YOUR INSTRUCTIONS => Gather all lines in the entries below that include the word "POST".

Start of INPUT DATA

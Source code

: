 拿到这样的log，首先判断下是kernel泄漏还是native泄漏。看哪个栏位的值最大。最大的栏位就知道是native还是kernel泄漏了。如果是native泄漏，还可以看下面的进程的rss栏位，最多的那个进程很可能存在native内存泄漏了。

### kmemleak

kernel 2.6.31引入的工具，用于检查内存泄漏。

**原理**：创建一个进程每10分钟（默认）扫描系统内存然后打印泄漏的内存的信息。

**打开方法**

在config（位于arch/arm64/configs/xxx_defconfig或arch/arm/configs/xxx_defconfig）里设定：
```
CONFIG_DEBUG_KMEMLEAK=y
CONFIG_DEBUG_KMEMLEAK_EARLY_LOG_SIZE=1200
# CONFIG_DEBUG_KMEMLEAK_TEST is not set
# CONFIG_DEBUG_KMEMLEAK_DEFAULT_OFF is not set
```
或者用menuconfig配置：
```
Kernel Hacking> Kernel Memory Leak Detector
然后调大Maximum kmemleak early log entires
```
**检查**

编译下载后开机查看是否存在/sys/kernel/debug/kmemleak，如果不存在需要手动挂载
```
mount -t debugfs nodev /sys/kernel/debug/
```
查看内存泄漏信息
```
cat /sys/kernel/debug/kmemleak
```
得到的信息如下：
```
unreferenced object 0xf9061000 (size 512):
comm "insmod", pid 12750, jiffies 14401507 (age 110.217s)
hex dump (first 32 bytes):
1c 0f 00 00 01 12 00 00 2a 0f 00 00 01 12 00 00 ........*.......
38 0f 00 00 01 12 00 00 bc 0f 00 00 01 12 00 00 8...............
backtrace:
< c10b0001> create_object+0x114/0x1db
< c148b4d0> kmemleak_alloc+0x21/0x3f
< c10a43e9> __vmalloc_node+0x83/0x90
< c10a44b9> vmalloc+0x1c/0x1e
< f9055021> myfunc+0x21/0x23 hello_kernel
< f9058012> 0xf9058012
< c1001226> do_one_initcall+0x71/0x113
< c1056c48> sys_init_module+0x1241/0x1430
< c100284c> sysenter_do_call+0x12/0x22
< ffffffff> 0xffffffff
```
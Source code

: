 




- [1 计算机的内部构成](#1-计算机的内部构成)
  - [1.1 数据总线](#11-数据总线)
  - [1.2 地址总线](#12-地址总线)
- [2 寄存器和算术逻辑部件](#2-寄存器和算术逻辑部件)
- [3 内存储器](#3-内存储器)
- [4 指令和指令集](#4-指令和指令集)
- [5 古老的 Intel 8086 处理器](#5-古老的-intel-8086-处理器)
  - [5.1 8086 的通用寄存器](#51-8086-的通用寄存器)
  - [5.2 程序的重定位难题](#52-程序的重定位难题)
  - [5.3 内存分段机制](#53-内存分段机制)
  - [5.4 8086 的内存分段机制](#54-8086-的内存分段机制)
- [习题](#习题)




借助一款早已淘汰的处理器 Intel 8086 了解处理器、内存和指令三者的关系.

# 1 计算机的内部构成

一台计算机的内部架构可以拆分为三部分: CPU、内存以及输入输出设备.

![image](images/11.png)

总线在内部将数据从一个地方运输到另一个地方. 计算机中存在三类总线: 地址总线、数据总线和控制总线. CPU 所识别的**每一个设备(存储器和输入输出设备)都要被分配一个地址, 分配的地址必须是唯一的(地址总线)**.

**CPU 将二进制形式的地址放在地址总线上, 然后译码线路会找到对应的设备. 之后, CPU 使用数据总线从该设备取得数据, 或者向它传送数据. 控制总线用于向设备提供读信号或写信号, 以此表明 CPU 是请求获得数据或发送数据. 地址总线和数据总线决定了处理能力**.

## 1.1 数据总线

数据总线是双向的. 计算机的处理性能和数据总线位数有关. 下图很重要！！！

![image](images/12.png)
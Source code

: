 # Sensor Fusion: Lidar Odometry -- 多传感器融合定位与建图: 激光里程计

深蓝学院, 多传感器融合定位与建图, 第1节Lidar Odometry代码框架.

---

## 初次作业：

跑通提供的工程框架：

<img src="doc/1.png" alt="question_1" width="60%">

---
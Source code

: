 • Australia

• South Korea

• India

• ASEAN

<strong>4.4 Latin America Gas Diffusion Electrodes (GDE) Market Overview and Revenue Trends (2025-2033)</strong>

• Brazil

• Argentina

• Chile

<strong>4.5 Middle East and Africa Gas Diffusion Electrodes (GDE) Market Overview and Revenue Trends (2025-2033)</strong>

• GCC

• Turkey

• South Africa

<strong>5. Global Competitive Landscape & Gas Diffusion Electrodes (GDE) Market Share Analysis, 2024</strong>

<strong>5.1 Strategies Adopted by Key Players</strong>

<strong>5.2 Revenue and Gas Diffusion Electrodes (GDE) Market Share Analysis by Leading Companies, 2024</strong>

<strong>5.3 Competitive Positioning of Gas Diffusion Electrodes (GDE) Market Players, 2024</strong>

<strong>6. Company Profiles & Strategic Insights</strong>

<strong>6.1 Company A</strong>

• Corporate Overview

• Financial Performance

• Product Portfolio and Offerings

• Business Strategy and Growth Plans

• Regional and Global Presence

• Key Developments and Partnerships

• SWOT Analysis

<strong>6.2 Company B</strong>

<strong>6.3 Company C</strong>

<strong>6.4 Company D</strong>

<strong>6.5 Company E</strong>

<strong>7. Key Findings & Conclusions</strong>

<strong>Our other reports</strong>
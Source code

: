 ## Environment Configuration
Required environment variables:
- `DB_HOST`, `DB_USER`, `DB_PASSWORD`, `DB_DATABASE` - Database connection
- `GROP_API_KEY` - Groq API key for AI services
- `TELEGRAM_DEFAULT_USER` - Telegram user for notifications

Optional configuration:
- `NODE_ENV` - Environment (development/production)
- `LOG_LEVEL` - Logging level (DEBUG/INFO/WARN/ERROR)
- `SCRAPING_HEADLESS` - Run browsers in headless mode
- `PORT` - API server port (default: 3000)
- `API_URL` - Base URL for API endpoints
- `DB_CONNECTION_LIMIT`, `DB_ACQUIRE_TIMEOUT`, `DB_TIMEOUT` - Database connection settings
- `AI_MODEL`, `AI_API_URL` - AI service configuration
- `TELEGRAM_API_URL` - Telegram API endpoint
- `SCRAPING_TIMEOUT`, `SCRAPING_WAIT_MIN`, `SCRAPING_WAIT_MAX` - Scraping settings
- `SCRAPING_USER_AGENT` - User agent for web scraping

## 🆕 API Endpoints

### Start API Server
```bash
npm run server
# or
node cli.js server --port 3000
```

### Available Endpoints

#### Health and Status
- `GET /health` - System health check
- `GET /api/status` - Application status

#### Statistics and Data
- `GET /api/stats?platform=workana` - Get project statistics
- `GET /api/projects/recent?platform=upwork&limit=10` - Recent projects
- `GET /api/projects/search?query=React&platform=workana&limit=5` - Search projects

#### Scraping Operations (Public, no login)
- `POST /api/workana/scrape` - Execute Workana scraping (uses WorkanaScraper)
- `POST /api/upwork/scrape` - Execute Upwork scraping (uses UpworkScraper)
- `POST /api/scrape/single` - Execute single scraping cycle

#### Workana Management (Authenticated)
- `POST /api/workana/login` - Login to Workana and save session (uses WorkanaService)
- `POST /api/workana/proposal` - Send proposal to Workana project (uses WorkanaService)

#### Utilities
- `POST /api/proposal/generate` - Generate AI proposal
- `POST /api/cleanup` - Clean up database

End of INPUT DATA

EXERCISE OUTPUT =>
- `POST /api/workana/scrape` - Execute Workana scraping (uses WorkanaScraper)
- `POST /api/upwork/scrape` - Execute Upwork scraping (uses UpworkScraper)
- `POST /api/scrape/single` - Execute single scraping cycle
- `POST /api/workana/login` - Login to Workana and save session (uses WorkanaService)
- `POST /api/workana/proposal` - Send proposal to Workana project (uses WorkanaService)
- `POST /api/proposal/generate` - Generate AI proposal
- `POST /api/cleanup` - Clean up database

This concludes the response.